Research paper Summary


Kurian Benoy


September 11, 2019

Transfer Learning from Speaker Verification to Multispeaker Text-To-Speech Synthesis


In this paper we discuss about neural network-based system for Text to Speech(TTS) synthesis that can generate speech audio in the voice of different speakers, including those unseen during training. This research paper was presented during 32nd conference of NeurIPS 2018, Montreal, Canada and is authored by researchers from Google Inc.

The goal of this work is to build a TTS(Text to speech) system which can generate natural speech for a variety of speakers in a data efficent manner. We specifically address a zero-shot type learning system, where a speakers cloned audio can be generated for any speech on getting few seconds of untranscribed reference audio.

Here the approach is to decouple speaker modelling from speech synthesis by independently training a speaker-discriminative network that captures charteristics from small amount of speaker audio data.
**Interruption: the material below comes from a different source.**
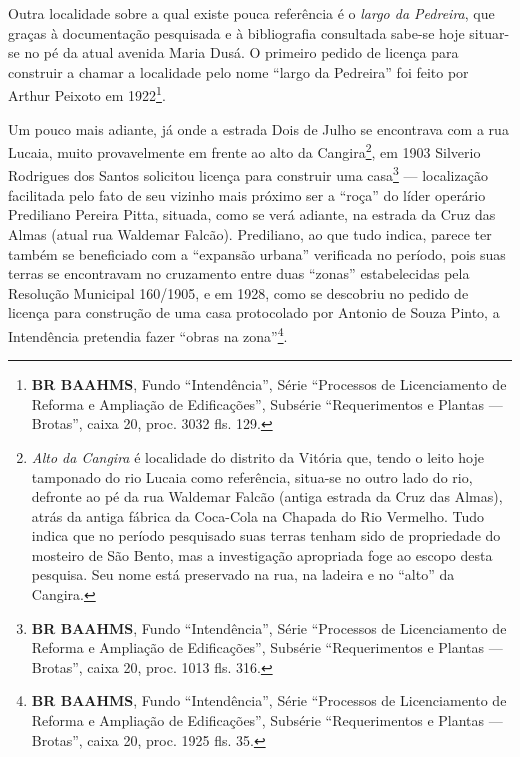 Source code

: Outra localidade sobre a qual existe pouca referência é o \textit{largo da Pedreira}, que graças à documentação pesquisada e à bibliografia consultada sabe-se hoje situar-se no pé da atual avenida Maria Dusá. O primeiro pedido de licença para construir a chamar a localidade pelo nome ``largo da Pedreira'' foi feito por Arthur Peixoto em 1922\footnote{\textbf{BR BAAHMS}, Fundo ``Intendência'', Série ``Processos de Licenciamento de Reforma e Ampliação de Edificações'', Subsérie ``Requerimentos e Plantas --- Brotas'', caixa 20, proc. 3032 fls. 129.}.

Um pouco mais adiante, já onde a estrada Dois de Julho se encontrava com a rua Lucaia, muito provavelmente em frente ao alto da Cangira\footnote{\textit{Alto da Cangira} é localidade do distrito da Vitória que, tendo o leito hoje tamponado do rio Lucaia como referência, situa-se no outro lado do rio, defronte ao pé da rua Waldemar Falcão (antiga estrada da Cruz das Almas), atrás da antiga fábrica da Coca-Cola na Chapada do Rio Vermelho. Tudo indica que no período pesquisado suas terras tenham sido de propriedade do mosteiro de São Bento, mas a investigação apropriada foge ao escopo desta pesquisa. Seu nome está preservado na rua, na ladeira e no ``alto'' da Cangira.}, em 1903 Silverio Rodrigues dos Santos solicitou licença para construir uma casa\footnote{\textbf{BR BAAHMS}, Fundo ``Intendência'', Série ``Processos de Licenciamento de Reforma e Ampliação de Edificações'', Subsérie ``Requerimentos e Plantas --- Brotas'', caixa 20, proc. 1013 fls. 316.} --- localização facilitada pelo fato de seu vizinho mais próximo ser a ``roça'' do líder operário Prediliano Pereira Pitta, situada, como se verá adiante, na estrada da Cruz das Almas (atual rua Waldemar Falcão). Prediliano, ao que tudo indica, parece ter também se beneficiado com a ``expansão urbana'' verificada no período, pois suas terras se encontravam no cruzamento entre duas ``zonas'' estabelecidas pela Resolução Municipal 160/1905, e em 1928, como se descobriu no pedido de licença para construção de uma casa protocolado por Antonio de Souza Pinto, a Intendência pretendia fazer ``obras na zona''\footnote{\textbf{BR BAAHMS}, Fundo ``Intendência'', Série ``Processos de Licenciamento de Reforma e Ampliação de Edificações'', Subsérie ``Requerimentos e Plantas --- Brotas'', caixa 20, proc. 1925 fls. 35.}.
Multispeaker speach synthesis model

Our system is composed of three independently trained neural networks:

  1. A recurrent speaker encoder which computes a fixed dimensional vector from a speech signal.

  2. Sequence-to-sequence synthesizer which predicts a mel spectrogram from a sequence of grapheme inputs, conditioned on speaker emedding vector.

  3. An autoregressive Wavenet vocoder, which converts the spectogram into time domain waveforms.

Speaker Encoder

It is used to condition the synthesis network on reference speech signal from the desired target speaker. It is critical for capturing the crucial characteristics of different speaker and identify the phonetic signal, background noise.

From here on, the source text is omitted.